Man’s population and gross product are increasing at a considerable rate, but the complexity of his problems grows still faster, and the urgency with which solutions must be found becomes steadily greater. … By “augmenting human intellect” we mean increasing the capability of a man to approach a complex problem situation, to gain comprehension to suit his particular needs, and to derive solutions to problems. …

One of the tools that shows the greatest immediate promise is the computer, when it can be harnessed for direct online assistance, integrated with new concepts and methods.

As computing grows increasingly cheaper and more powerful, it is now conceivable that virtually all the world’s data will soon be found online. Organizing it coherently and logically will take a Herculean effort. Given the ever-accelerating expansion of human knowledge, not to mention its breadth and complexity, a final encyclopedia is an elusive goal.
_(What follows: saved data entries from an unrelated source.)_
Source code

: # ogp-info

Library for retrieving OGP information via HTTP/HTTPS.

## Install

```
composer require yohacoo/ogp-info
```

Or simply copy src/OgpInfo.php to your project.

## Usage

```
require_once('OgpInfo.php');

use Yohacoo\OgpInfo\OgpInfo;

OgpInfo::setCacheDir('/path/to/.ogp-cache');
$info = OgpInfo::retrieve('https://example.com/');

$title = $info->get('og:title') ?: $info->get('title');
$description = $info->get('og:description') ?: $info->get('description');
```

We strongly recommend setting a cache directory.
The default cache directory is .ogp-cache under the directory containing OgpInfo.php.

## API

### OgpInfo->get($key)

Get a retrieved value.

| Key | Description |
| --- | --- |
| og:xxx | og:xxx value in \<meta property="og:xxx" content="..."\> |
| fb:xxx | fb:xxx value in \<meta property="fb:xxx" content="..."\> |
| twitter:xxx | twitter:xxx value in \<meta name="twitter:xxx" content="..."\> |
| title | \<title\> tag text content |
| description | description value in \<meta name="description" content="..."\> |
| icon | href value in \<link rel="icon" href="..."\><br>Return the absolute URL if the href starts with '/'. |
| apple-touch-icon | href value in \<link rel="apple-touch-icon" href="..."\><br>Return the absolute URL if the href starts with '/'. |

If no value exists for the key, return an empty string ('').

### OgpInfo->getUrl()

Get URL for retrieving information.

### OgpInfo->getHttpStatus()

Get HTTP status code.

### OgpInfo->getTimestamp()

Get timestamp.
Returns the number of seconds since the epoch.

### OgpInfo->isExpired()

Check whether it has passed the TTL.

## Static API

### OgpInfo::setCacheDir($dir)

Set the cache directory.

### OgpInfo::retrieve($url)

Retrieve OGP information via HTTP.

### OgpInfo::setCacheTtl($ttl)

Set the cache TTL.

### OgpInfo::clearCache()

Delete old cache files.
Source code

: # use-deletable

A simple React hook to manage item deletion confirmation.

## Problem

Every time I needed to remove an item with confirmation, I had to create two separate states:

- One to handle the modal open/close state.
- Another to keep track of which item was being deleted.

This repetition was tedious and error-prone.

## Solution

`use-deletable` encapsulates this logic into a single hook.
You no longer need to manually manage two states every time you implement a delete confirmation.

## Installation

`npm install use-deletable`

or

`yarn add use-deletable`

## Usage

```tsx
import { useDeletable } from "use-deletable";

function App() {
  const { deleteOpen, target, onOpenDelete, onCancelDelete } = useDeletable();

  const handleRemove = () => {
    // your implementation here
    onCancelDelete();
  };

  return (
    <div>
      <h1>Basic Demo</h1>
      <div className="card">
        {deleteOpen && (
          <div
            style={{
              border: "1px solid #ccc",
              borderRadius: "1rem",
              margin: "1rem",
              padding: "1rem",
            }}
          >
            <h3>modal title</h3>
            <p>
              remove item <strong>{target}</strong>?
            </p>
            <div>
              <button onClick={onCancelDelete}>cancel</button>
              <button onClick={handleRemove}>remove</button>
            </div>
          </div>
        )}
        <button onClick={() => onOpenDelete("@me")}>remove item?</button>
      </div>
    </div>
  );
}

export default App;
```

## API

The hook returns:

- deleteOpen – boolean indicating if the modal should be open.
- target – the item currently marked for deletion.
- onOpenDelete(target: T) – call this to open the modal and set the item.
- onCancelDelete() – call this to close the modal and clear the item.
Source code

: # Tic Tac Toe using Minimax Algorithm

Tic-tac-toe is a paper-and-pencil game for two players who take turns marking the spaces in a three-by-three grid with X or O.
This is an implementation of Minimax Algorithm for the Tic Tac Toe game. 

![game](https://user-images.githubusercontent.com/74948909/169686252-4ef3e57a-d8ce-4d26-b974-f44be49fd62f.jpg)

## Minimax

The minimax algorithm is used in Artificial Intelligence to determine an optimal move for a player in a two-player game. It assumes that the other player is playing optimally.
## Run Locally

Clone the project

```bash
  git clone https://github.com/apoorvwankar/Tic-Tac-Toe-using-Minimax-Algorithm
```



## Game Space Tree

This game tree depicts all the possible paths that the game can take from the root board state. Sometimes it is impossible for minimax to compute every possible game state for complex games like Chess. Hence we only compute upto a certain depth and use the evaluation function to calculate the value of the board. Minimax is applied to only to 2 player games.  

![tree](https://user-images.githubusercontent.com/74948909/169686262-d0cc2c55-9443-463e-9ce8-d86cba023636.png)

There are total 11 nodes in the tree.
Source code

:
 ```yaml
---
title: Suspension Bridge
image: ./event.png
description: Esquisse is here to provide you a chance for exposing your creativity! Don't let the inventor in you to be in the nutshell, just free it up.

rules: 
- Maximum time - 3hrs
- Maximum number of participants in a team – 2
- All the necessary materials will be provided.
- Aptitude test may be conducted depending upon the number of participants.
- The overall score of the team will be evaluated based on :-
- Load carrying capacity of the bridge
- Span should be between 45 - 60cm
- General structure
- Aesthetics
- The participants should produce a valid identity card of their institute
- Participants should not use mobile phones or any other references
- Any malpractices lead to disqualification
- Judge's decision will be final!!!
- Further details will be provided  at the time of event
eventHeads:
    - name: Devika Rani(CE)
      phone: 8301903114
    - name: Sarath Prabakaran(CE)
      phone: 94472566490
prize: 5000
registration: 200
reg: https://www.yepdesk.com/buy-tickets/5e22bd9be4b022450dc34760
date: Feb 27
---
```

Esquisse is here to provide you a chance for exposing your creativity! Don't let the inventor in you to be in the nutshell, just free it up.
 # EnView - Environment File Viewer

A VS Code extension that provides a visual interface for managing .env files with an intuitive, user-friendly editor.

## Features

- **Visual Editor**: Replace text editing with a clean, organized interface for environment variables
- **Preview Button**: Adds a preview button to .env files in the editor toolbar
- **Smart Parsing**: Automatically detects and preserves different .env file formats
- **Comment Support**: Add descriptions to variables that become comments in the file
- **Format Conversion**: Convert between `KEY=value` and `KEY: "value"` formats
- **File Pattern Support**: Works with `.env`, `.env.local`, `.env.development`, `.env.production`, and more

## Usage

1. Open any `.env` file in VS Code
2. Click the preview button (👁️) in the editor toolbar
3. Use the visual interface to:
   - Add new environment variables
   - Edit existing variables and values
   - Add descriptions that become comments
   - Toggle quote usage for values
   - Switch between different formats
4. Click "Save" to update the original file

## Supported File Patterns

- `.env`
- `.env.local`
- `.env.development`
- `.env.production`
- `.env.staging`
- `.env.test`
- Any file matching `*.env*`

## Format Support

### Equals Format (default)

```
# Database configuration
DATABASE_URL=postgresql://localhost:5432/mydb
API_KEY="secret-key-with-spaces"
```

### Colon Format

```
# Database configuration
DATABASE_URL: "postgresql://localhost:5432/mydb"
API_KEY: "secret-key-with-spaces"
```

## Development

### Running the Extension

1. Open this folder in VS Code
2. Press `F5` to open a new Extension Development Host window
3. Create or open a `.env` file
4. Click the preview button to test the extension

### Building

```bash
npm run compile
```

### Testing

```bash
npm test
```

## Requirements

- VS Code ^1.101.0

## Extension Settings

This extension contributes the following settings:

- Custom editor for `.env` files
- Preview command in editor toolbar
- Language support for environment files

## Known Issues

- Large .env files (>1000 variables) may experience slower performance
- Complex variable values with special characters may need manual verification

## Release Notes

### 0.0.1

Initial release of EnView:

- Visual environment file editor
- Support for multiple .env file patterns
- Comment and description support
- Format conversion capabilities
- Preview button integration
But it just might be closer than you think.

IN HIS ESSAY “The Law of Accelerating Returns,” the futurist Ray Kurzweil predicted that the increase in computer processing power will soon lead to a “singularity” of technological change “so rapid and profound it represents a rupture in the fabric of human history.” Kurzweil foresees the imminent arrival of “strong AI,” machines as smart as human beings, the first step in an accelerating progression of smarter and smarter machines—to the point that we’ll be able to download our personalities and self-awareness into computers and gain a sort of digital immortality.

Though I won’t say that a singularity is impossible, I believe that it is centuries away at best. Although Kurzweil credits Moore’s law as an inspiration, Gordon Moore agrees with me, noting that human development “involves a lot more than just the intellectual capability,” and doubting that machines “could overcome that overall gap. …” The sheer complexity of human brain function is daunting in the extreme. It took forty years to develop a computer chess program that could consistently beat the best human players, even though grandmaster-level chess can be achieved with simple sequential logic and brute-force processing. To get a computer to read and understand human language is incomparably harder. We can’t replicate the brain because we’ve barely begun to understand how it works.

There are two basic approaches to artificial intelligence, both of them journeys of thousands of small steps. You can take the Halo approach, in which we’re inventing software to emulate some of the things the brain can do. Or you can try to reverse-engineer the physical brain itself to see how it really functions, which is the story of an institute I founded in Seattle.